He couldn’t handle it. He had to run. Gavin knew he probably should have just turned back and ran home, but he just couldn't deal with the anger of his mother, the worry of his girlfriend, and everyone, all of Lockroot watching, knowing. Seeing the look in his dark brown eyes.
There goes another one.
He dropped his bolt cutters and clambered over the fence, ignoring the barbed wire digging into his hands and the warm blood gushing down his cold wrists. Ignoring the sobs and begs of his girlfriend. Ignoring them as they stopped completely. Getting to the top of the fence, he threw himself over, no hesitation. Landing hard on his side, a shot of pain burst through his hip, causing him to let out a moan. It didn’t matter. He just needed to get away. Gavin got up with a pained grunt and took off, deep into the mouth of the dark, cavernous woods, not daring to look back.
As he ran, searing pain throbbed in his side and the deep gashes in his hands left an obvious trail of blood behind him. Gavin’s injuries were getting harder to ignore, threatening to throw him back into the rotten leaves and worm infested dirt. He had to keep going. He didn’t know what he was running from or where he was trying to get. He just knew he didn’t want to fall. He was afraid that if he did, he’d pass out, never wake up, and rot alone out there in these God forsaken woods, his lean, sallow body slowly falling to pieces and filling with maggots, beetles and flies. Picking at his soft flesh. Eating him, bit by little bit.
The air had grown moist, tepid and suffocating. Gavin started to gasp and heave for breath. Wasn’t it October? The eyes on the tree bark were growing sharper and darker. Scrutinising him.
Stop looking at me.
He couldn’t fall. He couldn’t surrender. There were whispers in his ears, so faint that he didn’t know if he was really hearing them. The voice was indescribable, neither male nor female, young or old, but filled with desire, desire for something beyond what it had. Something it shouldn’t be allowed.
lie down here with me, will you? you’re a handsome one. why don’t you stay a while…
He felt paws all over him, grasping at his thighs and his stomach, pulling at his hair. It felt familiar.
keepgoingkeepgoingdontstopyoucantquitnow
In the end, his undoing was a regular old, run of the mill, medium sized gray rock. The kind you’d find in your backyard. His foot hit the stone hard and he went down, right on his bad hip. Crack. He lay on the ground for a few minutes, not even mustering up the energy to scream. The only thing that came out of his dry, cracked lips was a soft, pathetic moan, followed by a choked-back sob. What had he been thinking? Valley was right, there was nothing out here, and now he was lost and all alone. His girlfriend was gone, his mom was gone, and now he was going to die out in these horrible woods just like his father.
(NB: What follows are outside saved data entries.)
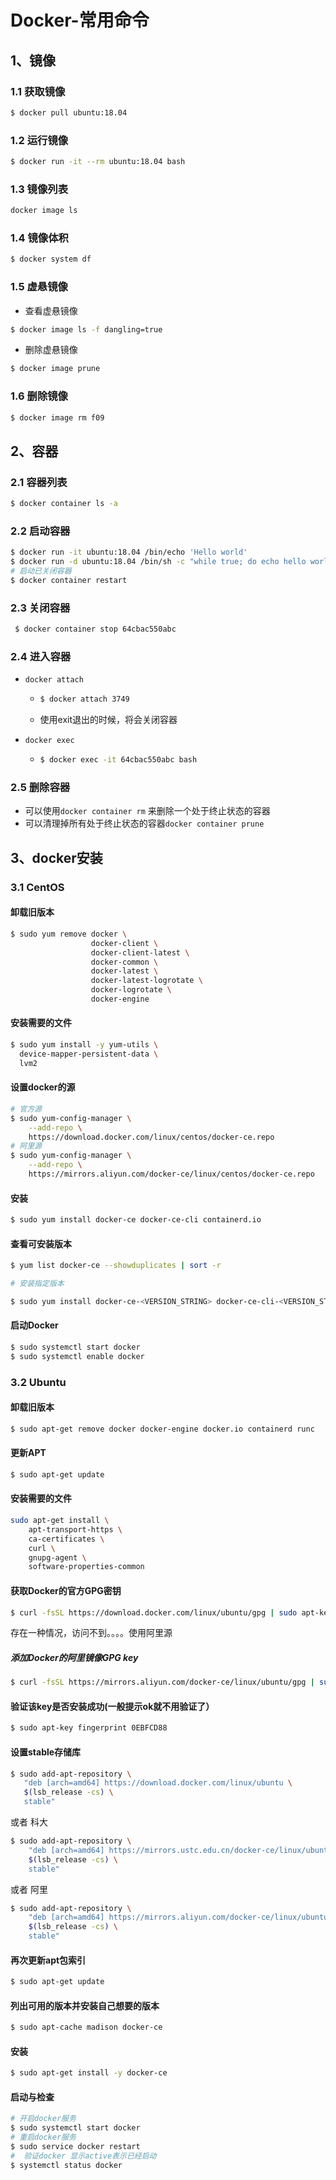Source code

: # Docker-常用命令

## 1、镜像

### 1.1 获取镜像

```bash
$ docker pull ubuntu:18.04
```

### 1.2 运行镜像

```bash
$ docker run -it --rm ubuntu:18.04 bash
```

### 1.3 镜像列表

```bash
docker image ls
```

### 1.4 镜像体积

```bash
$ docker system df
```

###  1.5 虚悬镜像

* 查看虚悬镜像

```bash
$ docker image ls -f dangling=true
```

* 删除虚悬镜像

```bash
$ docker image prune
```

### 1.6 删除镜像

```bash
$ docker image rm f09
```

## 2、容器

### 2.1 容器列表

```bash
$ docker container ls -a
```

### 2.2 启动容器

```bash
$ docker run -it ubuntu:18.04 /bin/echo 'Hello world'
$ docker run -d ubuntu:18.04 /bin/sh -c "while true; do echo hello world; sleep 1; done"
# 启动已关闭容器
$ docker container restart
```

### 2.3 关闭容器

```bash
 $ docker container stop 64cbac550abc
```

### 2.4 进入容器

* `docker attach`

  * ```bash
    $ docker attach 3749
    ```

  * 使用exit退出的时候，将会关闭容器

* `docker exec` 

  * ```bash
    $ docker exec -it 64cbac550abc bash
    ```

### 2.5 删除容器

* 可以使用`docker container rm` 来删除一个处于终止状态的容器
* 可以清理掉所有处于终止状态的容器`docker container prune`

## 3、docker安装

### 3.1 CentOS

#### 卸载旧版本

```bash
$ sudo yum remove docker \
                  docker-client \
                  docker-client-latest \
                  docker-common \
                  docker-latest \
                  docker-latest-logrotate \
                  docker-logrotate \
                  docker-engine
```



#### 安装需要的文件

```bash
$ sudo yum install -y yum-utils \
  device-mapper-persistent-data \
  lvm2
```

#### 设置docker的源

```bash
# 官方源
$ sudo yum-config-manager \
    --add-repo \
    https://download.docker.com/linux/centos/docker-ce.repo
# 阿里源
$ sudo yum-config-manager \
    --add-repo \
    https://mirrors.aliyun.com/docker-ce/linux/centos/docker-ce.repo
```

#### 安装

```bash
$ sudo yum install docker-ce docker-ce-cli containerd.io
```

#### 查看可安装版本

```bash
$ yum list docker-ce --showduplicates | sort -r

# 安装指定版本

$ sudo yum install docker-ce-<VERSION_STRING> docker-ce-cli-<VERSION_STRING> containerd.io
```

#### 启动Docker

```bash
$ sudo systemctl start docker
$ sudo systemctl enable docker
```

### 3.2 Ubuntu

#### 卸载旧版本

```bash
$ sudo apt-get remove docker docker-engine docker.io containerd runc

```

#### 更新APT

```bash
$ sudo apt-get update

```

#### 安装需要的文件

```bash
sudo apt-get install \
    apt-transport-https \
    ca-certificates \
    curl \
    gnupg-agent \
    software-properties-common
```

#### 获取Docker的官方GPG密钥

```bash
$ curl -fsSL https://download.docker.com/linux/ubuntu/gpg | sudo apt-key add -
```

存在一种情况，访问不到。。。。使用阿里源

##### **添加Docker的阿里镜像GPG key**

```bash
$ curl -fsSL https://mirrors.aliyun.com/docker-ce/linux/ubuntu/gpg | sudo apt-key add -

```

#### **验证该key是否安装成功(一般提示ok就不用验证了）**

```bash
$ sudo apt-key fingerprint 0EBFCD88
```

#### **设置stable存储库**

```bash
$ sudo add-apt-repository \
   "deb [arch=amd64] https://download.docker.com/linux/ubuntu \
   $(lsb_release -cs) \
   stable"
```

或者 科大

```bash
$ sudo add-apt-repository \
    "deb [arch=amd64] https://mirrors.ustc.edu.cn/docker-ce/linux/ubuntu \
    $(lsb_release -cs) \
    stable"
```

或者 阿里

```bash
$ sudo add-apt-repository \
    "deb [arch=amd64] https://mirrors.aliyun.com/docker-ce/linux/ubuntu \
    $(lsb_release -cs) \
    stable"
```

#### **再次更新apt包索引**

```bash
$ sudo apt-get update
```

#### **列出可用的版本并安装自己想要的版本**

```bash
$ sudo apt-cache madison docker-ce
```

#### 安装

```bash
$ sudo apt-get install -y docker-ce
```

#### 启动与检查

```bash
# 开启docker服务
$ sudo systemctl start docker
# 重启docker服务
$ sudo service docker restart
#  验证docker 显示active表示已经启动
$ systemctl status docker
```


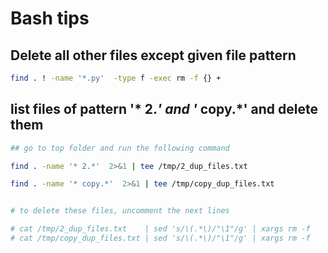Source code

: # Bash tips

## Delete all other files except given file pattern

```bash
find . ! -name '*.py'  -type f -exec rm -f {} +

```


## list files of pattern  '* 2.*' and '* copy.*' and delete them

```bash
## go to top folder and run the following command

find . -name '* 2.*'  2>&1 | tee /tmp/2_dup_files.txt

find . -name '* copy.*'  2>&1 | tee /tmp/copy_dup_files.txt


# to delete these files, uncomment the next lines

# cat /tmp/2_dup_files.txt    | sed 's/\(.*\)/"\1"/g' | xargs rm -f 
# cat /tmp/copy_dup_files.txt | sed 's/\(.*\)/"\1"/g' | xargs rm -f 

```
Blood gushing from his hands and tears flowing from his eyes, Gavin slowly sat up and tried to brush the dirt off of his soiled leather jacket. At that moment, he noticed a horrible smell.
Like a garbage dump. Like rotting meat. Like death.
The stench was overpowering. It assaulted his sinuses and made him gag. Gavin swayed, doubled over and vomited what little was in his stomach. The smell of it mixed with the nauseating air, threatening to make him throw up again, when all of a sudden, a shadow fell over the forest.
Gavin looked up, and his eyes met with a monster.
ねこまた nekomata
It was hard to discern in the pitch dark woods, but it must have been around 15-20 feet tall. The space around it rippled with what looked like dark, matted fur, two impossibly long, mangy tails danced behind it, and its drooling, slavering mouth held rotten, yellow teeth the size of small trees. A deafening buzzing noise could be heard near and around the monster, with Gavin realizing that this demon was shielded in a dark, undulating cloud of flies.
The worst part was it’s eyes.
Two soulless, pitch black holes, deep as an abandoned well, with two piercing pricks of bright, nuclear blue in their centers. The creatures gaze was blank, filled with nothing but hunger. Staring at Gavin like a bloody slab of steak. Like a tiny mouse in a trap.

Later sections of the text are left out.